Exercise aim => Please retype the entries below exactly, only from their first line through the line containing "Hvis du har været", leaving every picture out.
------ Excerpted records ------
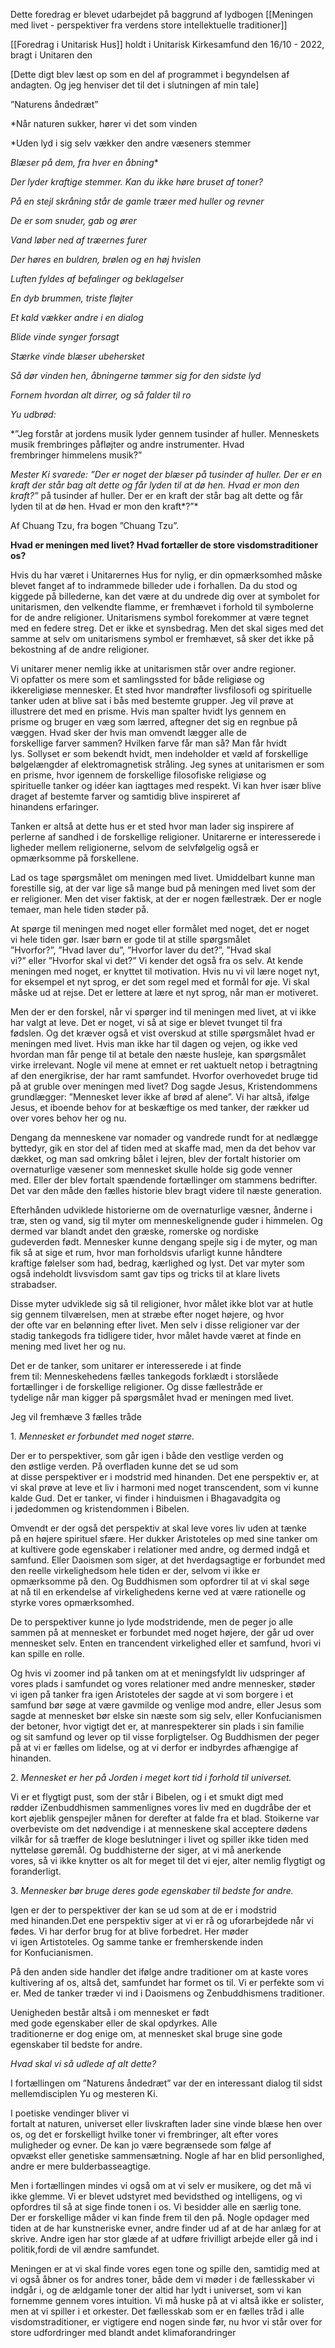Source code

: Dette foredrag er blevet udarbejdet på baggrund af lydbogen [[Meningen med livet - perspektiver fra verdens store intellektuelle traditioner]]

[[Foredrag i Unitarisk Hus]] holdt i Unitarisk Kirkesamfund den 16/10 - 2022, bragt i Unitaren den 

[Dette digt blev læst op som en del af programmet i begyndelsen af andagten. Og jeg henviser det til det i slutningen af min tale]

”Naturens åndedræt” 

*Når naturen sukker, hører vi det som vinden

*Uden lyd i sig selv vækker den andre væseners stemmer

*Blæser på dem, fra hver en åbning**

*Der lyder kraftige stemmer. Kan du ikke høre bruset af toner?*

*På en stejl skråning står de gamle træer med huller og revner*

*De er som snuder, gab og ører*

*Vand løber ned af træernes furer*

*Der høres en buldren, brølen og en høj hvislen*

*Luften fyldes af befalinger og beklagelser*

*En dyb brummen, triste fløjter*

*Et kald vækker andre i en dialog*

*Blide vinde synger forsagt*

*Stærke vinde blæser ubehersket*

*Så dør vinden hen, åbningerne tømmer sig for den sidste lyd*

*Fornem hvordan alt dirrer, og så falder til ro*

*Yu udbrød:*

*”Jeg forstår at jordens musik lyder gennem tusinder af huller. Menneskets musik frembringes påfløjter og andre instrumenter. Hvad frembringer himmelens musik?”

*Mester Ki svarede: ”Der er noget der blæser på tusinder af huller. Der er en kraft der står bag alt dette og får lyden til at dø hen. Hvad er mon den kraft?”* på tusinder af huller. Der er en kraft der står bag alt dette og får lyden til at dø hen. Hvad er mon den kraft*?”*

Af Chuang Tzu, fra bogen ”Chuang Tzu”.

**Hvad er meningen med livet? Hvad fortæller de store visdomstraditioner os?**

Hvis du har været i Unitarernes Hus for nylig, er din opmærksomhed måske blevet fanget af to indrammede billeder ude i forhallen. Da du stod og kiggede på billederne, kan det være at du undrede dig over at symbolet for unitarismen, den velkendte flamme, er fremhævet i forhold til symbolerne for de andre religioner. Unitarismens symbol forekommer at være tegnet med en federe streg. Det er ikke et synsbedrag. Men det skal siges med det samme at selv om unitarismens symbol er fremhævet, så sker det ikke på bekostning af de andre religioner.

Vi unitarer mener nemlig ikke at unitarismen står over andre regioner. Vi opfatter os mere som et samlingssted for både religiøse og ikkereligiøse mennesker. Et sted hvor mandrøfter livsfilosofi og spirituelle tanker uden at blive sat i bås med bestemte grupper. Jeg vil prøve at illustrere det med en prisme. Hvis man spalter hvidt lys gennem en prisme og bruger en væg som lærred, aftegner det sig en regnbue på væggen. Hvad sker der hvis man omvendt lægger alle de forskellige farver sammen? Hvilken farve får man så? Man får hvidt lys. Sollyset er som bekendt hvidt, men indeholder et væld af forskellige bølgelængder af elektromagnetisk stråling. Jeg synes at unitarismen er som en prisme, hvor igennem de forskellige filosofiske religiøse og spirituelle tanker og idéer kan iagttages med respekt. Vi kan hver især blive draget af bestemte farver og samtidig blive inspireret af hinandens erfaringer.

Tanken er altså at dette hus er et sted hvor man lader sig inspirere af perlerne af sandhed i de forskellige religioner. Unitarerne er interesserede i ligheder mellem religionerne, selvom de selvfølgelig også er opmærksomme på forskellene. 

Lad os tage spørgsmålet om meningen med livet. Umiddelbart kunne man forestille sig, at der var lige så mange bud på meningen med livet som der er religioner. Men det viser faktisk, at der er nogen fællestræk. Der er nogle temaer, man hele tiden støder på.

At spørge til meningen med noget eller formålet med noget, det er noget vi hele tiden gør. Især børn er gode til at stille spørgsmålet ”Hvorfor?”, ”Hvad laver du”, ”Hvorfor laver du det?”, ”Hvad skal vi?” eller ”Hvorfor skal vi det?” Vi kender det også fra os selv. At kende meningen med noget, er knyttet til motivation. Hvis nu vi vil lære noget nyt, for eksempel et nyt sprog, er det som regel med et formål for øje. Vi skal måske ud at rejse. Det er lettere at lære et nyt sprog, når man er motiveret. 

Men der er den forskel, når vi spørger ind til meningen med livet, at vi ikke har valgt at leve. Det er noget, vi så at sige er blevet tvunget til fra fødslen. Og det kræver også et vist overskud at stille spørgsmålet hvad er meningen med livet. Hvis man ikke har til dagen og vejen, og ikke ved hvordan man får penge til at betale den næste husleje, kan spørgsmålet virke irrelevant. Nogle vil mene at emnet er ret uaktuelt netop i betragtning af den energikrise, der har ramt samfundet. Hvorfor overhovedet bruge tid på at gruble over meningen med livet? Dog sagde Jesus, Kristendommens grundlægger: ”Mennesket lever ikke af brød af alene”. Vi har altså, ifølge Jesus, et iboende behov for at beskæftige os med tanker, der rækker ud over vores behov her og nu. 

Dengang da menneskene var nomader og vandrede rundt for at nedlægge byttedyr, gik en stor del af tiden med at skaffe mad, men da det behov var dækket, og man sad omkring bålet i lejren, blev der fortalt historier om overnaturlige væsener som mennesket skulle holde sig gode venner med. Eller der blev fortalt spændende fortællinger om stammens bedrifter. Det var den måde den fælles historie blev bragt videre til næste generation. 

Efterhånden udviklede historierne om de overnaturlige væsner, ånderne i træ, sten og vand, sig til myter om menneskelignende guder i himmelen. Og dermed var blandt andet den græske, romerske og nordiske gudeverden født. Mennesker kunne dengang spejle sig i de myter, og man fik så at sige et rum, hvor man forholdsvis ufarligt kunne håndtere kraftige følelser som had, bedrag, kærlighed og lyst. Det var myter som også indeholdt livsvisdom samt gav tips og tricks til at klare livets strabadser.

Disse myter udviklede sig så til religioner, hvor målet ikke blot var at hutle sig gennem tilværelsen, men at stræbe efter noget højere, og hvor der ofte var en belønning efter livet. Men selv i disse religioner var der stadig tankegods fra tidligere tider, hvor målet havde været at finde en mening med livet her og nu.

Det er de tanker, som unitarer er interesserede i at finde frem til: Menneskehedens fælles tankegods forklædt i storslåede fortællinger i de forskellige religioner. Og disse fællestråde er tydelige når man kigger på spørgsmålet hvad er meningen med livet.

Jeg vil fremhæve 3 fælles tråde

1. *Mennesket er forbundet med noget større.*

Der er to perspektiver, som går igen i både den vestlige verden og den østlige verden. På overfladen kunne det se ud som at disse perspektiver er i modstrid med hinanden. Det ene perspektiv er, at vi skal prøve at leve et liv i harmoni med noget transcendent, som vi kunne kalde Gud. Det er tanker, vi finder i hinduismen i Bhagavadgita og i jødedommen og kristendommen i Bibelen.

Omvendt er der også det perspektiv at skal leve vores liv uden at tænke på en højere spirituel sfære. Her dukker Aristoteles op med sine tanker om at kultivere gode egenskaber i relationer med andre, og dermed indgå et samfund. Eller Daoismen som siger, at det hverdagsagtige er forbundet med den reelle virkelighedsom hele tiden er der, selvom vi ikke er opmærksomme på den. Og Buddhismen som opfordrer til at vi skal søge at nå til en erkendelse af virkelighedens kerne ved at være rationelle og styrke vores opmærksomhed.

De to perspektiver kunne jo lyde modstridende, men de peger jo alle sammen på at mennesket er forbundet med noget højere, der går ud over mennesket selv. Enten en trancendent virkelighed eller et samfund, hvori vi kan spille en rolle.

Og hvis vi zoomer ind på tanken om at et meningsfyldt liv udspringer af vores plads i samfundet og vores relationer med andre mennesker, støder vi igen på tanker fra igen Aristoteles der sagde at vi som borgere i et samfund bør søge at være gavmilde og venlige mod andre, eller Jesus som sagde at mennesket bør elske sin næste som sig selv, eller Konfucianismen der betoner, hvor vigtigt det er, at manrespekterer sin plads i sin familie og sit samfund og lever op til visse forpligtelser. Og Buddhismen der peger på at vi er fælles om lidelse, og at vi derfor er indbyrdes afhængige af hinanden.

2. *Mennesket er her på Jorden i meget kort tid i forhold til universet.*

Vi er et flygtigt pust, som der står i Bibelen, og i et smukt digt med rødder iZenbuddhismen sammenlignes vores liv med en dugdråbe der et kort øjeblik genspejler månen for derefter at falde fra et blad. Stoikerne var overbeviste om det nødvendige i at menneskene skal acceptere dødens vilkår for så træffer de kloge beslutninger i livet og spiller ikke tiden med nytteløse gøremål. Og buddhisterne der siger, at vi må anerkende vores, så vi ikke knytter os alt for meget til det vi ejer, alter nemlig flygtigt og foranderligt.

3. *Mennesker bør bruge deres gode egenskaber til bedste for andre.*

Igen er der to perspektiver der kan se ud som at de er i modstrid med hinanden.Det ene perspektiv siger at vi er rå og uforarbejdede når vi fødes. Vi har derfor brug for at blive forbedret. Her møder vi igen Artistoteles. Og samme tanke er fremherskende inden for Konfucianismen. 

På den anden side handler det ifølge andre traditioner om at kaste vores kultivering af os, altså det, samfundet har formet os til. Vi er perfekte som vi er. Med de tanker træder vi ind i Daoismens og Zenbuddhismens traditioner.

Uenigheden består altså i om mennesket er født med gode egenskaber eller de skal opdyrkes. Alle traditionerne er dog enige om, at mennesket skal bruge sine gode egenskaber til bedste for andre.  

*Hvad skal vi så udlede af alt dette?*

I fortællingen om ”Naturens åndedræt” var der en interessant dialog til sidst mellemdisciplen Yu og mesteren Ki.

I poetiske vendinger bliver vi fortalt at naturen, universet eller livskraften lader sine vinde blæse hen over os, og det er forskelligt hvilke toner vi frembringer, alt efter vores muligheder og evner. De kan jo være begrænsede som følge af opvækst eller genetiske sammensætning. Nogle af har en blid personlighed, andre er mere bulderbasseagtige.

Men i fortællingen mindes vi også om at vi selv er musikere, og det må vi ikke glemme. Vi er blevet udstyret med bevidsthed og intelligens, og vi opfordres til så at sige finde tonen i os. Vi besidder alle en særlig tone. Der er forskellige måder vi kan finde frem til den på. Nogle opdager med tiden at de har kunstneriske evner, andre finder ud af at de har anlæg for at skrive. Andre igen har stor glæde af at udføre frivilligt arbejde eller gå ind i politik,fordi de vil ændre samfundet.

Meningen er at vi skal finde vores egen tone og spille den, samtidig med at vi også åbner os for andres toner, både dem vi møder i de fællesskaber vi indgår i, og de ældgamle toner der altid har lydt i universet, som vi kan fornemme gennem vores intuition. Vi må huske på at vi altså ikke er solister, men at vi spiller i et orkester. Det fællesskab som er en fælles tråd i alle visdomstraditioner, er vigtigere end nogen sinde før, nu hvor vi står over for store udfordringer med blandt andet klimaforandringer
------
Written solution =>
Source code

: Dette foredrag er blevet udarbejdet på baggrund af lydbogen [[Meningen med livet - perspektiver fra verdens store intellektuelle traditioner]]

[[Foredrag i Unitarisk Hus]] holdt i Unitarisk Kirkesamfund den 16/10 - 2022, bragt i Unitaren den 

[Dette digt blev læst op som en del af programmet i begyndelsen af andagten. Og jeg henviser det til det i slutningen af min tale]

”Naturens åndedræt” 

*Når naturen sukker, hører vi det som vinden

*Uden lyd i sig selv vækker den andre væseners stemmer

*Blæser på dem, fra hver en åbning**

*Der lyder kraftige stemmer. Kan du ikke høre bruset af toner?*

*På en stejl skråning står de gamle træer med huller og revner*

*De er som snuder, gab og ører*

*Vand løber ned af træernes furer*

*Der høres en buldren, brølen og en høj hvislen*

*Luften fyldes af befalinger og beklagelser*

*En dyb brummen, triste fløjter*

*Et kald vækker andre i en dialog*

*Blide vinde synger forsagt*

*Stærke vinde blæser ubehersket*

*Så dør vinden hen, åbningerne tømmer sig for den sidste lyd*

*Fornem hvordan alt dirrer, og så falder til ro*

*Yu udbrød:*

*”Jeg forstår at jordens musik lyder gennem tusinder af huller. Menneskets musik frembringes påfløjter og andre instrumenter. Hvad frembringer himmelens musik?”

*Mester Ki svarede: ”Der er noget der blæser på tusinder af huller. Der er en kraft der står bag alt dette og får lyden til at dø hen. Hvad er mon den kraft?”* på tusinder af huller. Der er en kraft der står bag alt dette og får lyden til at dø hen. Hvad er mon den kraft*?”*

Af Chuang Tzu, fra bogen ”Chuang Tzu”.

**Hvad er meningen med livet? Hvad fortæller de store visdomstraditioner os?**

Hvis du har været i Unitarernes Hus for nylig, er din opmærksomhed måske blevet fanget af to indrammede billeder ude i forhallen. Da du stod og kiggede på billederne, kan det være at du undrede dig over at symbolet for unitarismen, den velkendte flamme, er fremhævet i forhold til symbolerne for de andre religioner. Unitarismens symbol forekommer at være tegnet med en federe streg. Det er ikke et synsbedrag. Men det skal siges med det samme at selv om unitarismens symbol er fremhævet, så sker det ikke på bekostning af de andre religioner.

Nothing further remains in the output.